WHAT YOU WILL DO »
Copy out each line of the data holding "veel".

══ EXERCISE INPUT

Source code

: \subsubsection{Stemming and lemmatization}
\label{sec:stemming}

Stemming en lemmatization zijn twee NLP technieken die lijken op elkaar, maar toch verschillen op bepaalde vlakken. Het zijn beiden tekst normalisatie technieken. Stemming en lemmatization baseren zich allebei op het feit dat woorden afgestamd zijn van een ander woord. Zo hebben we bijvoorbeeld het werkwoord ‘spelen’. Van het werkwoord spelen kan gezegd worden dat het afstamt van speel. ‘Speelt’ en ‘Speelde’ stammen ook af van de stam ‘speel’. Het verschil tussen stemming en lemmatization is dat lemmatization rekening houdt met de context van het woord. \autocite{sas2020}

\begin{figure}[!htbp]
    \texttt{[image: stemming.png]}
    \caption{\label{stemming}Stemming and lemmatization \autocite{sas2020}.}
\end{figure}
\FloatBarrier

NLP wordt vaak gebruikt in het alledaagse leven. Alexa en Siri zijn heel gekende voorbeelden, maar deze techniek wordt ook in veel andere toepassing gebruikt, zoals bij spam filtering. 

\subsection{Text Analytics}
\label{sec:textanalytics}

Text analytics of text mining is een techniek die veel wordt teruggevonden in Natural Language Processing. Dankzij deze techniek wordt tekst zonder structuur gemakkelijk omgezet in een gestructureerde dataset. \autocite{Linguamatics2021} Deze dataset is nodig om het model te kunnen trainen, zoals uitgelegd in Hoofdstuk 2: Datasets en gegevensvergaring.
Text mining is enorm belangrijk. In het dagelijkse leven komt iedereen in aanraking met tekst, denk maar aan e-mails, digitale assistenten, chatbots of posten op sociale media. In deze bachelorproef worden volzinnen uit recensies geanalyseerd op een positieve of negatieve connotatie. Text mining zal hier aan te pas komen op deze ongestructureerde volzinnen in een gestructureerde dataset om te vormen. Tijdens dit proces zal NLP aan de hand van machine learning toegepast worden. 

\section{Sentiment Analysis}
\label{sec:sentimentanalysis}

════

ANSWER SECTION »
NLP wordt vaak gebruikt in het alledaagse leven. Alexa en Siri zijn heel gekende voorbeelden, maar deze techniek wordt ook in veel andere toepassing gebruikt, zoals bij spam filtering. 
Text analytics of text mining is een techniek die veel wordt teruggevonden in Natural Language Processing. Dankzij deze techniek wordt tekst zonder structuur gemakkelijk omgezet in een gestructureerde dataset. \autocite{Linguamatics2021} Deze dataset is nodig om het model te kunnen trainen, zoals uitgelegd in Hoofdstuk 2: Datasets en gegevensvergaring.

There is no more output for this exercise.